-- EXERCISE AIM --
Only the images are to be dropped; the records themselves must be repeated exactly.

==== DATA FOR THIS EXERCISE ====

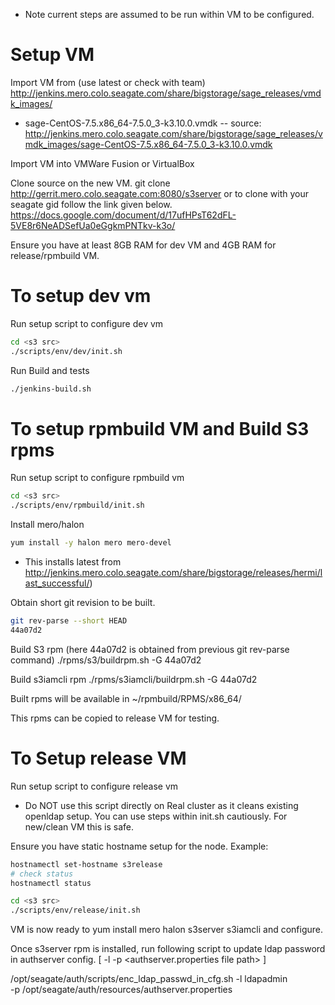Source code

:* Note current steps are assumed to be run within VM to be configured.

# Setup VM
Import VM from (use latest or check with team)
http://jenkins.mero.colo.seagate.com/share/bigstorage/sage_releases/vmdk_images/

- sage-CentOS-7.5.x86_64-7.5.0_3-k3.10.0.vmdk
-- source:
http://jenkins.mero.colo.seagate.com/share/bigstorage/sage_releases/vmdk_images/sage-CentOS-7.5.x86_64-7.5.0_3-k3.10.0.vmdk

Import VM into VMWare Fusion or VirtualBox

Clone source on the new VM.
  git clone http://gerrit.mero.colo.seagate.com:8080/s3server
or to clone with your seagate gid follow the link given below.
https://docs.google.com/document/d/17ufHPsT62dFL-5VE8r6NeADSefUa0eGgkmPNTkv-k3o/

Ensure you have at least 8GB RAM for dev VM and 4GB RAM for release/rpmbuild VM.

# To setup dev vm
Run setup script to configure dev vm
```sh
cd <s3 src>
./scripts/env/dev/init.sh
```

Run Build and tests
```sh
./jenkins-build.sh
```

# To setup rpmbuild VM and Build S3 rpms
Run setup script to configure rpmbuild vm
```sh
cd <s3 src>
./scripts/env/rpmbuild/init.sh
```

Install mero/halon
```sh
yum install -y halon mero mero-devel
```
* This installs latest from http://jenkins.mero.colo.seagate.com/share/bigstorage/releases/hermi/last_successful/)

Obtain short git revision to be built.
```sh
git rev-parse --short HEAD
44a07d2
```

Build S3 rpm (here 44a07d2 is obtained from previous git rev-parse command)
./rpms/s3/buildrpm.sh -G 44a07d2

Build s3iamcli rpm
./rpms/s3iamcli/buildrpm.sh -G 44a07d2

Built rpms will be available in ~/rpmbuild/RPMS/x86_64/

This rpms can be copied to release VM for testing.

# To Setup release VM
Run setup script to configure release vm

* Do NOT use this script directly on Real cluster as it cleans existing openldap
setup. You can use steps within init.sh cautiously.
For new/clean VM this is safe.

Ensure you have static hostname setup for the node. Example:
```sh
hostnamectl set-hostname s3release
# check status
hostnamectl status
```

```sh
cd <s3 src>
./scripts/env/release/init.sh
```
VM is now ready to yum install mero halon s3server s3iamcli and configure.

Once s3server rpm is installed, run following script to update ldap password
in authserver config. [ -l <ldap passwd> -p <authserver.properties file path> ]

/opt/seagate/auth/scripts/enc_ldap_passwd_in_cfg.sh -l ldapadmin \
    -p /opt/seagate/auth/resources/authserver.properties
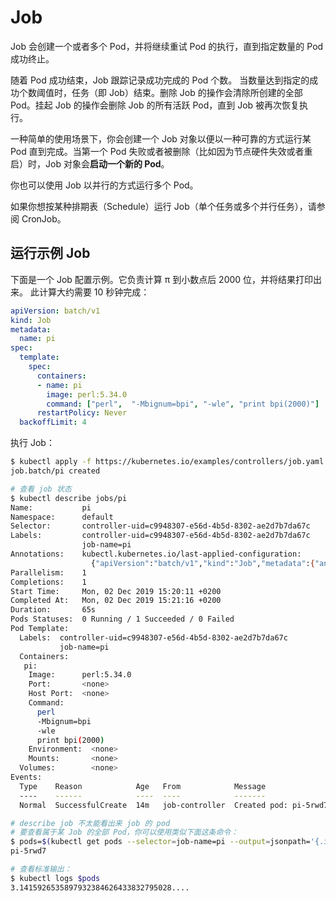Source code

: # Job

Job 会创建一个或者多个 Pod，并将继续重试 Pod 的执行，直到指定数量的 Pod 成功终止。

随着 Pod 成功结束，Job 跟踪记录成功完成的 Pod 个数。 当数量达到指定的成功个数阈值时，任务（即 Job）结束。删除 Job 的操作会清除所创建的全部 Pod。挂起 Job 的操作会删除 Job 的所有活跃 Pod，直到 Job 被再次恢复执行。

一种简单的使用场景下，你会创建一个 Job 对象以便以一种可靠的方式运行某 Pod 直到完成。当第一个 Pod 失败或者被删除（比如因为节点硬件失效或者重启）时，Job 对象会**启动一个新的 Pod**。

你也可以使用 Job 以并行的方式运行多个 Pod。

如果你想按某种排期表（Schedule）运行 Job（单个任务或多个并行任务），请参阅 CronJob。

## 运行示例 Job

下面是一个 Job 配置示例。它负责计算 π 到小数点后 2000 位，并将结果打印出来。 此计算大约需要 10 秒钟完成：

```yaml
apiVersion: batch/v1
kind: Job
metadata:
  name: pi
spec:
  template:
    spec:
      containers:
      - name: pi
        image: perl:5.34.0
        command: ["perl",  "-Mbignum=bpi", "-wle", "print bpi(2000)"]
      restartPolicy: Never
  backoffLimit: 4
```

执行 Job：

```sh
$ kubectl apply -f https://kubernetes.io/examples/controllers/job.yaml
job.batch/pi created

# 查看 job 状态
$ kubectl describe jobs/pi
Name:           pi
Namespace:      default
Selector:       controller-uid=c9948307-e56d-4b5d-8302-ae2d7b7da67c
Labels:         controller-uid=c9948307-e56d-4b5d-8302-ae2d7b7da67c
                job-name=pi
Annotations:    kubectl.kubernetes.io/last-applied-configuration:
                  {"apiVersion":"batch/v1","kind":"Job","metadata":{"annotations":{},"name":"pi","namespace":"default"},"spec":{"backoffLimit":4,"template":...
Parallelism:    1
Completions:    1
Start Time:     Mon, 02 Dec 2019 15:20:11 +0200
Completed At:   Mon, 02 Dec 2019 15:21:16 +0200
Duration:       65s
Pods Statuses:  0 Running / 1 Succeeded / 0 Failed
Pod Template:
  Labels:  controller-uid=c9948307-e56d-4b5d-8302-ae2d7b7da67c
           job-name=pi
  Containers:
   pi:
    Image:      perl:5.34.0
    Port:       <none>
    Host Port:  <none>
    Command:
      perl
      -Mbignum=bpi
      -wle
      print bpi(2000)
    Environment:  <none>
    Mounts:       <none>
  Volumes:        <none>
Events:
  Type    Reason            Age   From            Message
  ----    ------            ----  ----            -------
  Normal  SuccessfulCreate  14m   job-controller  Created pod: pi-5rwd7

# describe job 不太能看出来 job 的 pod
# 要查看属于某 Job 的全部 Pod，你可以使用类似下面这条命令：
$ pods=$(kubectl get pods --selector=job-name=pi --output=jsonpath='{.items[*].metadata.name}') && echo $pods
pi-5rwd7

# 查看标准输出：
$ kubectl logs $pods
3.1415926535897932384626433832795028....
```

====

-- ANSWER BOX --
Source code

:* Note current steps are assumed to be run within VM to be configured.

# Setup VM
Import VM from (use latest or check with team)
http://jenkins.mero.colo.seagate.com/share/bigstorage/sage_releases/vmdk_images/

- sage-CentOS-7.5.x86_64-7.5.0_3-k3.10.0.vmdk
-- source:
http://jenkins.mero.colo.seagate.com/share/bigstorage/sage_releases/vmdk_images/sage-CentOS-7.5.x86_64-7.5.0_3-k3.10.0.vmdk

Import VM into VMWare Fusion or VirtualBox

Clone source on the new VM.
  git clone http://gerrit.mero.colo.seagate.com:8080/s3server
or to clone with your seagate gid follow the link given below.
https://docs.google.com/document/d/17ufHPsT62dFL-5VE8r6NeADSefUa0eGgkmPNTkv-k3o/

Ensure you have at least 8GB RAM for dev VM and 4GB RAM for release/rpmbuild VM.

# To setup dev vm
Run setup script to configure dev vm
```sh
cd <s3 src>
./scripts/env/dev/init.sh
```

Run Build and tests
```sh
./jenkins-build.sh
```

# To setup rpmbuild VM and Build S3 rpms
Run setup script to configure rpmbuild vm
```sh
cd <s3 src>
./scripts/env/rpmbuild/init.sh
```

Install mero/halon
```sh
yum install -y halon mero mero-devel
```
* This installs latest from http://jenkins.mero.colo.seagate.com/share/bigstorage/releases/hermi/last_successful/)

Obtain short git revision to be built.
```sh
git rev-parse --short HEAD
44a07d2
```

Build S3 rpm (here 44a07d2 is obtained from previous git rev-parse command)
./rpms/s3/buildrpm.sh -G 44a07d2

Build s3iamcli rpm
./rpms/s3iamcli/buildrpm.sh -G 44a07d2

Built rpms will be available in ~/rpmbuild/RPMS/x86_64/

This rpms can be copied to release VM for testing.

# To Setup release VM
Run setup script to configure release vm

* Do NOT use this script directly on Real cluster as it cleans existing openldap
setup. You can use steps within init.sh cautiously.
For new/clean VM this is safe.

Ensure you have static hostname setup for the node. Example:
```sh
hostnamectl set-hostname s3release
# check status
hostnamectl status
```

```sh
cd <s3 src>
./scripts/env/release/init.sh
```
VM is now ready to yum install mero halon s3server s3iamcli and configure.

Once s3server rpm is installed, run following script to update ldap password
in authserver config. [ -l <ldap passwd> -p <authserver.properties file path> ]

/opt/seagate/auth/scripts/enc_ldap_passwd_in_cfg.sh -l ldapadmin \
    -p /opt/seagate/auth/resources/authserver.properties
Source code

: # Job

Job 会创建一个或者多个 Pod，并将继续重试 Pod 的执行，直到指定数量的 Pod 成功终止。

随着 Pod 成功结束，Job 跟踪记录成功完成的 Pod 个数。 当数量达到指定的成功个数阈值时，任务（即 Job）结束。删除 Job 的操作会清除所创建的全部 Pod。挂起 Job 的操作会删除 Job 的所有活跃 Pod，直到 Job 被再次恢复执行。

一种简单的使用场景下，你会创建一个 Job 对象以便以一种可靠的方式运行某 Pod 直到完成。当第一个 Pod 失败或者被删除（比如因为节点硬件失效或者重启）时，Job 对象会**启动一个新的 Pod**。

你也可以使用 Job 以并行的方式运行多个 Pod。

如果你想按某种排期表（Schedule）运行 Job（单个任务或多个并行任务），请参阅 CronJob。

## 运行示例 Job

下面是一个 Job 配置示例。它负责计算 π 到小数点后 2000 位，并将结果打印出来。 此计算大约需要 10 秒钟完成：

```yaml
apiVersion: batch/v1
kind: Job
metadata:
  name: pi
spec:
  template:
    spec:
      containers:
      - name: pi
        image: perl:5.34.0
        command: ["perl",  "-Mbignum=bpi", "-wle", "print bpi(2000)"]
      restartPolicy: Never
  backoffLimit: 4
```

执行 Job：

```sh
$ kubectl apply -f https://kubernetes.io/examples/controllers/job.yaml
job.batch/pi created

# 查看 job 状态
$ kubectl describe jobs/pi
Name:           pi
Namespace:      default
Selector:       controller-uid=c9948307-e56d-4b5d-8302-ae2d7b7da67c
Labels:         controller-uid=c9948307-e56d-4b5d-8302-ae2d7b7da67c
                job-name=pi
Annotations:    kubectl.kubernetes.io/last-applied-configuration:
                  {"apiVersion":"batch/v1","kind":"Job","metadata":{"annotations":{},"name":"pi","namespace":"default"},"spec":{"backoffLimit":4,"template":...
Parallelism:    1
Completions:    1
Start Time:     Mon, 02 Dec 2019 15:20:11 +0200
Completed At:   Mon, 02 Dec 2019 15:21:16 +0200
Duration:       65s
Pods Statuses:  0 Running / 1 Succeeded / 0 Failed
Pod Template:
  Labels:  controller-uid=c9948307-e56d-4b5d-8302-ae2d7b7da67c
           job-name=pi
  Containers:
   pi:
    Image:      perl:5.34.0
    Port:       <none>
    Host Port:  <none>
    Command:
      perl
      -Mbignum=bpi
      -wle
      print bpi(2000)
    Environment:  <none>
    Mounts:       <none>
  Volumes:        <none>
Events:
  Type    Reason            Age   From            Message
  ----    ------            ----  ----            -------
  Normal  SuccessfulCreate  14m   job-controller  Created pod: pi-5rwd7

# describe job 不太能看出来 job 的 pod
# 要查看属于某 Job 的全部 Pod，你可以使用类似下面这条命令：
$ pods=$(kubectl get pods --selector=job-name=pi --output=jsonpath='{.items[*].metadata.name}') && echo $pods
pi-5rwd7

# 查看标准输出：
$ kubectl logs $pods
3.1415926535897932384626433832795028....
```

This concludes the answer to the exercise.